Just when we thought life on Planet Malm couldn’t get an weirder, we get news on the legal front that takes weird to a whole new level.
In her plea of the Statute of Limitations, filed in response to my lawsuit against her for defamation, Leslie claims that the settlement proposal proferred by the church and perjuring priest Bob Malm somehow magically became part of the protection from abuse order. It did not, and the proposal has no legally binding effect upon the parties.
The reality is that I rejected the church’s settlement proposal on the spot and did not offer a counter-proposal. My reasons for doing so:
- I did not wish to incentivize or reward perjuring priest Bob Malm’s lies, perjury, and misrepresentations.
- The settlement offer contained a confidentiality provision. Church abuse experts regard such provisions as themselves inherently abusive, for they prohibit victims of abuse from sharing their experiences and warning others. In the past several years, the Catholic church has seen such provisions knocked down in the courts and legislatures repeatedly.

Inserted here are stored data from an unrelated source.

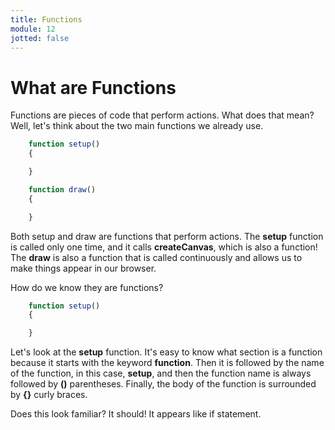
 ```yaml
---
title: Functions
module: 12
jotted: false
---
```


# What are Functions

Functions are pieces of code that perform actions.  What does that mean?  Well, let's think about the two main functions we already use.

```js
    function setup()
    {

    }

    function draw()
    {

    }
```
Both setup and draw are functions that perform actions.  The **setup** function is called only one time, and it calls  **createCanvas**, which is also a function!  The **draw** is also a function that is called continuously and allows us to make things appear in our browser.

How do we know they are functions?

```js
    function setup()
    {

    }
```

Let's look at the **setup** function.  It's easy to know what section is a function because it starts with the keyword **function**.  Then it is followed by the name of the function, in this case, **setup**, and then the function name is always followed by **()** parentheses.  Finally, the body of the function is surrounded by **{}** curly braces.

Does this look familiar?  It should!  It appears like if statement. 
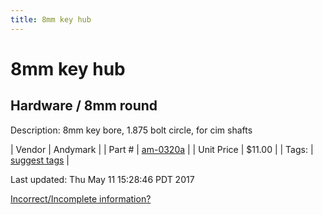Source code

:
 ```yaml
---
title: 8mm key hub
---
```


# 8mm key hub
## Hardware / 8mm round
Description: 	8mm key bore, 1.875 bolt circle, for cim shafts 

| Vendor | Andymark | 
| Part # | [am-0320a](http://www.andymark.com/Hub-p/am-0320a.htm) | 
| Unit Price | $11.00 | 
| Tags: | [suggest tags](https://docs.google.com/forms/d/e/1FAIpQLSeWyY8v3RgOty-MyWmh9U0iivNYN_molChYyS-0U-o-kOAv_g/viewform) | 

Last updated: Thu May 11 15:28:46 PDT 2017

 [Incorrect/Incomplete information?](https://docs.google.com/forms/d/e/1FAIpQLSeWyY8v3RgOty-MyWmh9U0iivNYN_molChYyS-0U-o-kOAv_g/viewform)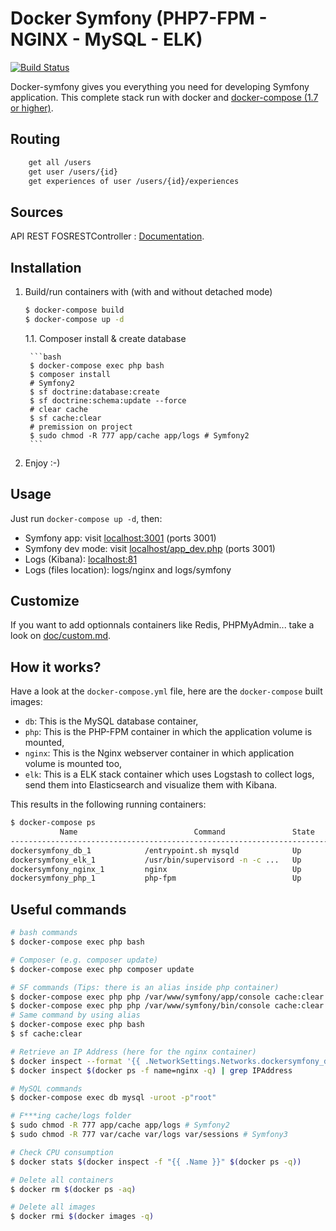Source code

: # Docker Symfony (PHP7-FPM - NGINX - MySQL - ELK)

[![Build Status](https://travis-ci.org/maxpou/docker-symfony.svg?branch=master)](https://travis-ci.org/maxpou/docker-symfony)

Docker-symfony gives you everything you need for developing Symfony application. This complete stack run with docker and [docker-compose (1.7 or higher)](https://docs.docker.com/compose/).

## Routing

```bash
    get all /users
    get user /users/{id}
    get experiences of user /users/{id}/experiences
```

## Sources

API REST FOSRESTController : [Documentation](https://zestedesavoir.com/tutoriels/1280/creez-une-api-rest-avec-symfony-3/developpement-de-lapi-rest/fosrestbundle-et-symfony-a-la-rescousse/#2-routage-avec-fosrestbundle).

## Installation


1. Build/run containers with (with and without detached mode)

    ```bash
    $ docker-compose build
    $ docker-compose up -d
    ```

    1.1. Composer install & create database

        ```bash
        $ docker-compose exec php bash
        $ composer install
        # Symfony2
        $ sf doctrine:database:create
        $ sf doctrine:schema:update --force
        # clear cache
        $ sf cache:clear
        # premission on project
        $ sudo chmod -R 777 app/cache app/logs # Symfony2
        ```

5. Enjoy :-)

## Usage

Just run `docker-compose up -d`, then:

* Symfony app: visit [localhost:3001](http://localhost:3001) (ports 3001)
* Symfony dev mode: visit [localhost/app_dev.php](http://localhost:3001/app_dev.php) (ports 3001)
* Logs (Kibana): [localhost:81](http://localhost:81)
* Logs (files location): logs/nginx and logs/symfony

## Customize

If you want to add optionnals containers like Redis, PHPMyAdmin... take a look on [doc/custom.md](doc/custom.md).

## How it works?

Have a look at the `docker-compose.yml` file, here are the `docker-compose` built images:

* `db`: This is the MySQL database container,
* `php`: This is the PHP-FPM container in which the application volume is mounted,
* `nginx`: This is the Nginx webserver container in which application volume is mounted too,
* `elk`: This is a ELK stack container which uses Logstash to collect logs, send them into Elasticsearch and visualize them with Kibana.

This results in the following running containers:

```bash
$ docker-compose ps
           Name                          Command               State              Ports            
--------------------------------------------------------------------------------------------------
dockersymfony_db_1            /entrypoint.sh mysqld            Up      0.0.0.0:3306->3306/tcp      
dockersymfony_elk_1           /usr/bin/supervisord -n -c ...   Up      0.0.0.0:81->80/tcp          
dockersymfony_nginx_1         nginx                            Up      443/tcp, 0.0.0.0:3001->80/tcp
dockersymfony_php_1           php-fpm                          Up      0.0.0.0:9000->9000/tcp      
```

## Useful commands

```bash
# bash commands
$ docker-compose exec php bash

# Composer (e.g. composer update)
$ docker-compose exec php composer update

# SF commands (Tips: there is an alias inside php container)
$ docker-compose exec php php /var/www/symfony/app/console cache:clear # Symfony2
$ docker-compose exec php php /var/www/symfony/bin/console cache:clear # Symfony3
# Same command by using alias
$ docker-compose exec php bash
$ sf cache:clear

# Retrieve an IP Address (here for the nginx container)
$ docker inspect --format '{{ .NetworkSettings.Networks.dockersymfony_default.IPAddress }}' $(docker ps -f name=nginx -q)
$ docker inspect $(docker ps -f name=nginx -q) | grep IPAddress

# MySQL commands
$ docker-compose exec db mysql -uroot -p"root"

# F***ing cache/logs folder
$ sudo chmod -R 777 app/cache app/logs # Symfony2
$ sudo chmod -R 777 var/cache var/logs var/sessions # Symfony3

# Check CPU consumption
$ docker stats $(docker inspect -f "{{ .Name }}" $(docker ps -q))

# Delete all containers
$ docker rm $(docker ps -aq)

# Delete all images
$ docker rmi $(docker images -q)
```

- The settlement offer was the antithesis of Christian conduct and included zero provisions for accountability on the part of perjuring priest Bob Malm or the parish.
- Perjuring priest Bob Malm, as we have seen in his defamatory email to Bishop Shannon (including his outright lie about the timing of my arrival at Grace Church), like many at Grace Church, engages in much of his manipulation behind the scenes. Thus, the settlement proposal’s requirements for the church were illusory, for it would have only addressed public disparagement.